• **Exercise description**: Of the material below, only the lines from the line containing "<p>(1) Initialize the" down to the line containing "<p>resample() can resample" belong in the answer, written out exactly.

• **Data supplied**:
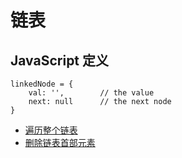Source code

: # 链表

## JavaScript 定义

    linkedNode = {
        val: '',        // the value
        next: null      // the next node
    }


- [遍历整个链表](./trave.md)
- [删除链表首部元素](./deleteFirst.md)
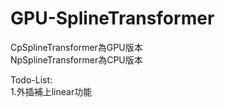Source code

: # GPU-SplineTransformer
CpSplineTransformer為GPU版本  
NpSplineTransformer為CPU版本  
  
Todo-List:  
1.外插補上linear功能
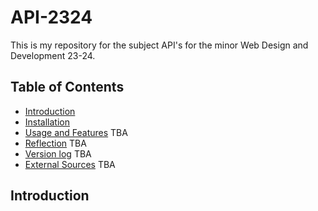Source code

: # API-2324
This is my repository for the subject API's for the minor Web Design and Development 23-24.

## Table of Contents

-   [Introduction](#introduction-to-the-assignment) 
-   [Installation](#installation)
-   [Usage and Features](#usage-and-features) TBA
-   [Reflection](#Reflection) TBA
-   [Version log](#versionchange-log) TBA
-   [External Sources](#external-sources) TBA
    <!-- -[] -->

## Introduction
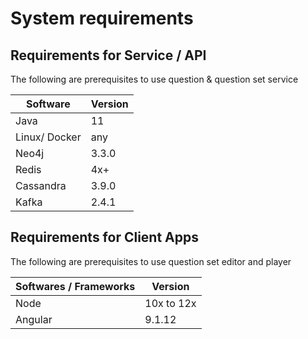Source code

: # System requirements

## Requirements for Service / API

The following are prerequisites to use question & question set service

| Software      | Version |
| ------------- | ------- |
| Java          | 11      |
| Linux/ Docker | any     |
| Neo4j         | 3.3.0   |
| Redis         | 4x+     |
| Cassandra     | 3.9.0   |
| Kafka         | 2.4.1   |

## Requirements for Client Apps

The following are prerequisites to use question set editor and player

| Softwares / Frameworks | Version    |
| ---------------------- | ---------- |
| Node                   | 10x to 12x |
| Angular                | 9.1.12     |

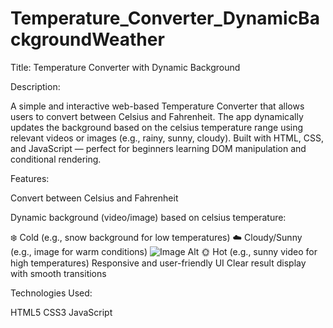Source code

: # Temperature_Converter_DynamicBackgroundWeather
Title: 
Temperature Converter with Dynamic Background

Description:

A simple and interactive web-based Temperature Converter that allows users to convert between Celsius and Fahrenheit. The app dynamically updates the background based on the celsius temperature range using relevant videos or images (e.g., rainy, sunny, cloudy). Built with HTML, CSS, and JavaScript — perfect for beginners learning DOM manipulation and conditional rendering.

Features:

Convert between Celsius and Fahrenheit

Dynamic background (video/image) based on celsius  temperature:

❄️ Cold (e.g., snow background for low temperatures)
☁️ Cloudy/Sunny (e.g., image for warm conditions)
 ![Image Alt](https://github.com/Nikhitha999-nikki/Temperature_Converter_DynamicBackgroundWeather/blob/e21088fb3420aa5b48b3302c8ffcfdcfd4788dc9/Temperature%20Converter%20and%203%20more%20pages%20-%20Personal%20-%20Microsoft%E2%80%8B%20Edge%207_23_2025%206_31_34%20PM.png)
🌞 Hot (e.g., sunny video for high temperatures)
Responsive and user-friendly UI
Clear result display with smooth transitions


Technologies Used:

HTML5
CSS3
JavaScript
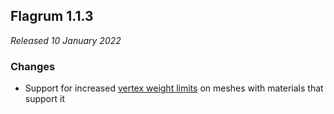 ## Flagrum 1.1.3

_Released 10 January 2022_

### Changes

- Support for increased [vertex weight limits](https://github.com/Kizari/Flagrum/wiki/Vertex-Weight-Limitations) on meshes with materials that support it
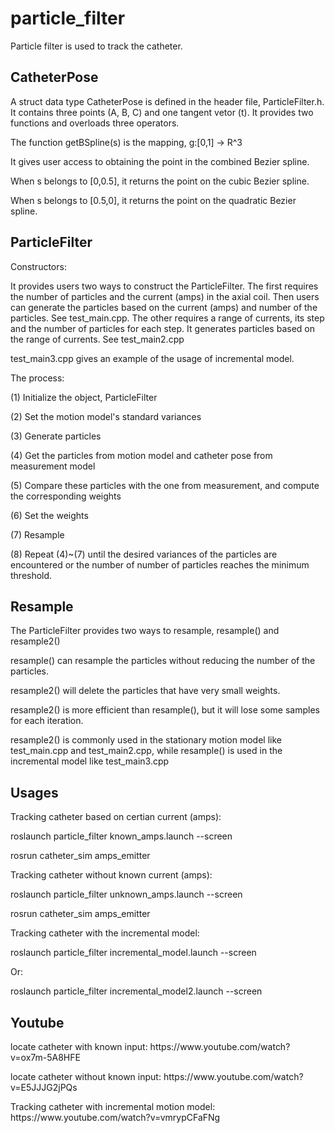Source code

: # particle_filter

<p>Particle filter is used to track the catheter.</p>

## CatheterPose

<p>A struct data type CatheterPose is defined in the header file, ParticleFilter.h. It contains three points (A, B, C) and one tangent vetor (t). It provides two functions and overloads three operators.</p> 

<p>The function getBSpline(s) is the mapping, g:[0,1] -> R^3 </p>
<p>It gives user access to obtaining the point in the combined Bezier spline.</p>
<p>When s belongs to [0,0.5], it returns the point on the cubic Bezier spline.</p>
<p>When s belongs to [0.5,0], it returns the point on the quadratic Bezier spline.</p>

## ParticleFilter

<p>Constructors:</p>
<p>It provides users two ways to construct the ParticleFilter. The first requires the number of particles and the current (amps) in the axial coil. Then users can generate the particles based on the current (amps) and number of the particles. See test_main.cpp. The other requires a range of currents, its step and the number of particles for each step. It generates particles based on the range of currents. See test_main2.cpp</p>
<p>test_main3.cpp gives an example of the usage of incremental model.</p>

<p>The process:</p>
<p>(1) Initialize the object, ParticleFilter</p>
<p>(2) Set the motion model's standard variances</p>
<p>(3) Generate particles</p>
<p>(4) Get the particles from motion model and catheter pose from measurement model</p>
<p>(5) Compare these particles with the one from measurement, and compute the corresponding weights</p>
<p>(6) Set the weights</p>
<p>(7) Resample</p>
<p>(8) Repeat (4)~(7) until the desired variances of the particles are encountered or the number of number of particles reaches the minimum threshold. </p>

## Resample
<p>The ParticleFilter provides two ways to resample, resample() and resample2()</p>
<p>resample() can resample the particles without reducing the number of the particles.</p>
<p>resample2() will delete the particles that have very small weights.</p>
<p>resample2() is more efficient than resample(), but it will lose some samples for each iteration.</p>
<p>resample2() is commonly used in the stationary motion model like test_main.cpp and test_main2.cpp, while resample() is used in the incremental model like test_main3.cpp</p>


## Usages
<p>Tracking catheter based on certian current (amps):</p>
<p>roslaunch particle_filter known_amps.launch --screen</p>
<p>rosrun catheter_sim amps_emitter</p>

<p>Tracking catheter without known current (amps):</p>
<p>roslaunch particle_filter unknown_amps.launch --screen</p>
<p>rosrun catheter_sim amps_emitter</p>

<p>Tracking catheter with the incremental model:</p>
<p>roslaunch particle_filter incremental_model.launch --screen</p>
<p>Or:</p>
<p>roslaunch particle_filter incremental_model2.launch --screen</p>

## Youtube
<p>locate catheter with known input: https://www.youtube.com/watch?v=ox7m-5A8HFE</p>
<p>locate catheter without known input: https://www.youtube.com/watch?v=E5JJJG2jPQs</p>
<p>Tracking catheter with incremental motion model: https://www.youtube.com/watch?v=vmrypCFaFNg</p>

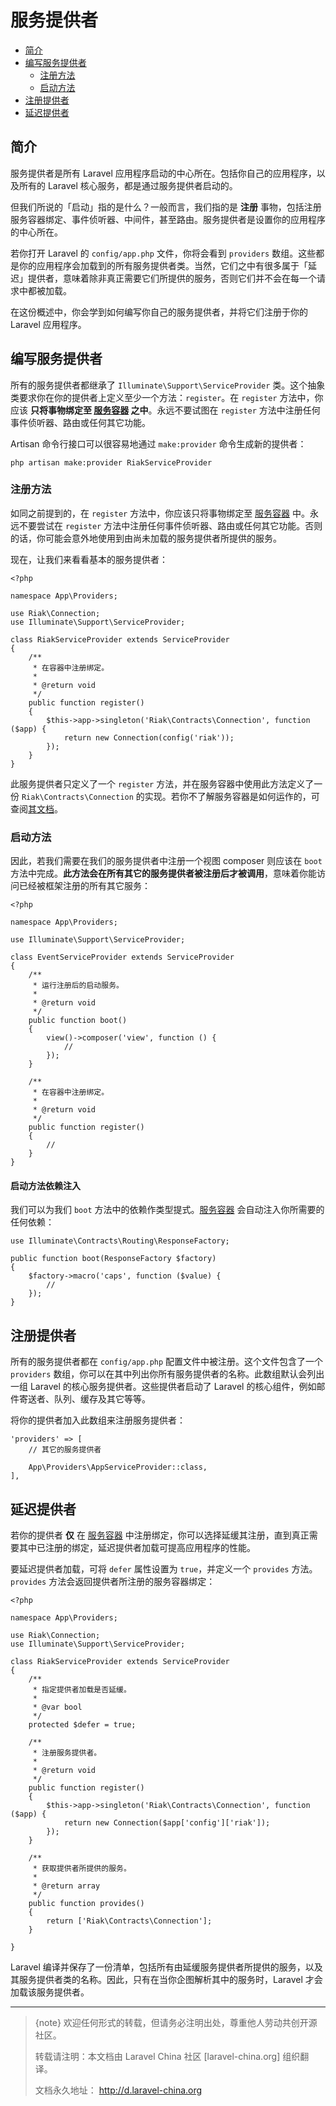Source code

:# 服务提供者

- [简介](#introduction)
- [编写服务提供者](#writing-service-providers)
    - [注册方法](#the-register-method)
    - [启动方法](#the-boot-method)
- [注册提供者](#registering-providers)
- [延迟提供者](#deferred-providers)

<a name="introduction"></a>
## 简介

服务提供者是所有 Laravel 应用程序启动的中心所在。包括你自己的应用程序，以及所有的 Laravel 核心服务，都是通过服务提供者启动的。

但我们所说的「启动」指的是什么？一般而言，我们指的是 **注册** 事物，包括注册服务容器绑定、事件侦听器、中间件，甚至路由。服务提供者是设置你的应用程序的中心所在。

若你打开 Laravel 的 `config/app.php` 文件，你将会看到 `providers` 数组。这些都是你的应用程序会加载到的所有服务提供者类。当然，它们之中有很多属于「延迟」提供者，意味着除非真正需要它们所提供的服务，否则它们并不会在每一个请求中都被加载。

在这份概述中，你会学到如何编写你自己的服务提供者，并将它们注册于你的 Laravel 应用程序。

<a name="writing-service-providers"></a>
## 编写服务提供者

所有的服务提供者都继承了 `Illuminate\Support\ServiceProvider` 类。这个抽象类要求你在你的提供者上定义至少一个方法：`register`。在 `register` 方法中，你应该 **只将事物绑定至 [服务容器](/docs/{{version}}/container) 之中**。永远不要试图在 `register` 方法中注册任何事件侦听器、路由或任何其它功能。

Artisan 命令行接口可以很容易地通过 `make:provider` 命令生成新的提供者：

    php artisan make:provider RiakServiceProvider

<a name="the-register-method"></a>
### 注册方法

如同之前提到的，在 `register` 方法中，你应该只将事物绑定至 [服务容器](/docs/{{version}}/container) 中。永远不要尝试在 `register` 方法中注册任何事件侦听器、路由或任何其它功能。否则的话，你可能会意外地使用到由尚未加载的服务提供者所提供的服务。

现在，让我们来看看基本的服务提供者：

    <?php

    namespace App\Providers;

    use Riak\Connection;
    use Illuminate\Support\ServiceProvider;

    class RiakServiceProvider extends ServiceProvider
    {
        /**
         * 在容器中注册绑定。
         *
         * @return void
         */
        public function register()
        {
            $this->app->singleton('Riak\Contracts\Connection', function ($app) {
                return new Connection(config('riak'));
            });
        }
    }

此服务提供者只定义了一个 `register` 方法，并在服务容器中使用此方法定义了一份 `Riak\Contracts\Connection` 的实现。若你不了解服务容器是如何运作的，可查阅[其文档](/docs/{{version}}/container)。

<a name="the-boot-method"></a>
### 启动方法

因此，若我们需要在我们的服务提供者中注册一个视图 composer 则应该在 `boot` 方法中完成。**此方法会在所有其它的服务提供者被注册后才被调用**，意味着你能访问已经被框架注册的所有其它服务：

    <?php

    namespace App\Providers;

    use Illuminate\Support\ServiceProvider;

    class EventServiceProvider extends ServiceProvider
    {
        /**
         * 运行注册后的启动服务。
         *
         * @return void
         */
        public function boot()
        {
            view()->composer('view', function () {
                //
            });
        }

        /**
         * 在容器中注册绑定。
         *
         * @return void
         */
        public function register()
        {
            //
        }
    }

#### 启动方法依赖注入

我们可以为我们 `boot` 方法中的依赖作类型提式。[服务容器](/docs/{{version}}/container) 会自动注入你所需要的任何依赖：

    use Illuminate\Contracts\Routing\ResponseFactory;

    public function boot(ResponseFactory $factory)
    {
        $factory->macro('caps', function ($value) {
            //
        });
    }

<a name="registering-providers"></a>
## 注册提供者

所有的服务提供者都在 `config/app.php` 配置文件中被注册。这个文件包含了一个 `providers` 数组，你可以在其中列出你所有服务提供者的名称。此数组默认会列出一组 Laravel 的核心服务提供者。这些提供者启动了 Laravel 的核心组件，例如邮件寄送者、队列、缓存及其它等等。

将你的提供者加入此数组来注册服务提供者：

    'providers' => [
        // 其它的服务提供者

        App\Providers\AppServiceProvider::class,
    ],

<a name="deferred-providers"></a>
## 延迟提供者

若你的提供者 **仅** 在 [服务容器](/docs/{{version}}/container) 中注册绑定，你可以选择延缓其注册，直到真正需要其中已注册的绑定，延迟提供者加载可提高应用程序的性能。

要延迟提供者加载，可将 `defer` 属性设置为 `true`，并定义一个 `provides` 方法。`provides` 方法会返回提供者所注册的服务容器绑定：

    <?php

    namespace App\Providers;

    use Riak\Connection;
    use Illuminate\Support\ServiceProvider;

    class RiakServiceProvider extends ServiceProvider
    {
        /**
         * 指定提供者加载是否延缓。
         *
         * @var bool
         */
        protected $defer = true;

        /**
         * 注册服务提供者。
         *
         * @return void
         */
        public function register()
        {
            $this->app->singleton('Riak\Contracts\Connection', function ($app) {
                return new Connection($app['config']['riak']);
            });
        }

        /**
         * 获取提供者所提供的服务。
         *
         * @return array
         */
        public function provides()
        {
            return ['Riak\Contracts\Connection'];
        }

    }

Laravel 编译并保存了一份清单，包括所有由延缓服务提供者所提供的服务，以及其服务提供者类的名称。因此，只有在当你企图解析其中的服务时，Laravel 才会加载该服务提供者。





--- 

> {note} 欢迎任何形式的转载，但请务必注明出处，尊重他人劳动共创开源社区。
> 
> 转载请注明：本文档由 Laravel China 社区 [laravel-china.org] 组织翻译。
> 
> 文档永久地址： http://d.laravel-china.org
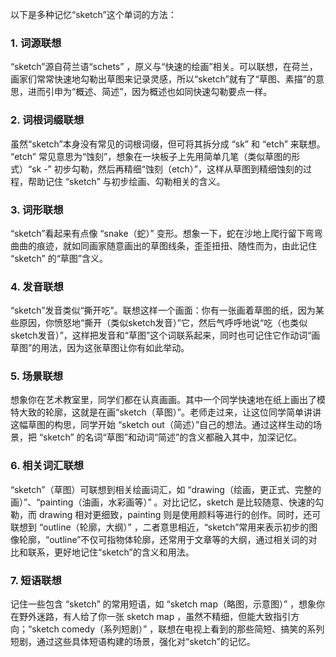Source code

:以下是多种记忆“sketch”这个单词的方法：

### 1. 词源联想
“sketch”源自荷兰语“schets” ，原义与“快速的绘画”相关。可以联想，在荷兰，画家们常常快速地勾勒出草图来记录灵感，所以“sketch”就有了“草图、素描”的意思，进而引申为“概述、简述”，因为概述也如同快速勾勒要点一样。 

### 2. 词根词缀联想 
虽然“sketch”本身没有常见的词根词缀，但可将其拆分成 “sk” 和 “etch” 来联想。 “etch” 常见意思为“蚀刻”，想象在一块板子上先用简单几笔（类似草图的形式）“sk -” 初步勾勒，然后再精细“蚀刻（etch）”，这样从草图到精细蚀刻的过程，帮助记住 “sketch” 与初步绘画、勾勒相关的含义。

### 3. 词形联想
“sketch”看起来有点像 “snake（蛇）” 变形。想象一下，蛇在沙地上爬行留下弯弯曲曲的痕迹，就如同画家随意画出的草图线条，歪歪扭扭、随性而为，由此记住 “sketch” 的“草图”含义。

### 4. 发音联想
“sketch”发音类似“撕开吃”。联想这样一个画面：你有一张画着草图的纸，因为某些原因，你愤怒地“撕开（类似sketch发音）”它，然后气呼呼地说“吃（也类似sketch发音）”，这样把发音和“草图”这个词联系起来，同时也可记住它作动词“画草图”的用法，因为这张草图让你有如此举动。 

### 5. 场景联想 
想象你在艺术教室里，同学们都在认真画画。其中一个同学快速地在纸上画出了模特大致的轮廓，这就是在画“sketch（草图）”。老师走过来，让这位同学简单讲讲这幅草图的构思，同学开始 “sketch out（简述）”自己的想法。通过这样生动的场景，把 “sketch” 的名词“草图”和动词“简述”的含义都融入其中，加深记忆。 

### 6. 相关词汇联想 
“sketch”（草图）可联想到相关绘画词汇，如 “drawing（绘画，更正式、完整的画）”、“painting（油画，水彩画等）” 。对比记忆，sketch 是比较随意、快速的勾勒，而 drawing 相对更细致，painting 则是使用颜料等进行的创作。同时，还可联想到 “outline（轮廓，大纲）” ，二者意思相近，“sketch”常用来表示初步的图像轮廓，“outline”不仅可指物体轮廓，还常用于文章等的大纲，通过相关词的对比和联系，更好地记住“sketch”的含义和用法。 

### 7. 短语联想 
记住一些包含 “sketch” 的常用短语，如 “sketch map（略图，示意图）” ，想象你在野外迷路，有人给了你一张 sketch map ，虽然不精细，但能大致指引方向；“sketch comedy（系列短剧）” ，联想在电视上看到的那些简短、搞笑的系列短剧，通过这些具体短语构建的场景，强化对“sketch”的记忆。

• **Answer box**:
<p>(1) Initialize the object, ParticleFilter</p>
<p>(2) Set the motion model's standard variances</p>
<p>(3) Generate particles</p>
<p>(4) Get the particles from motion model and catheter pose from measurement model</p>
<p>(5) Compare these particles with the one from measurement, and compute the corresponding weights</p>
<p>(6) Set the weights</p>
<p>(7) Resample</p>
<p>(8) Repeat (4)~(7) until the desired variances of the particles are encountered or the number of number of particles reaches the minimum threshold. </p>

## Resample
<p>The ParticleFilter provides two ways to resample, resample() and resample2()</p>
<p>resample() can resample the particles without reducing the number of the particles.</p>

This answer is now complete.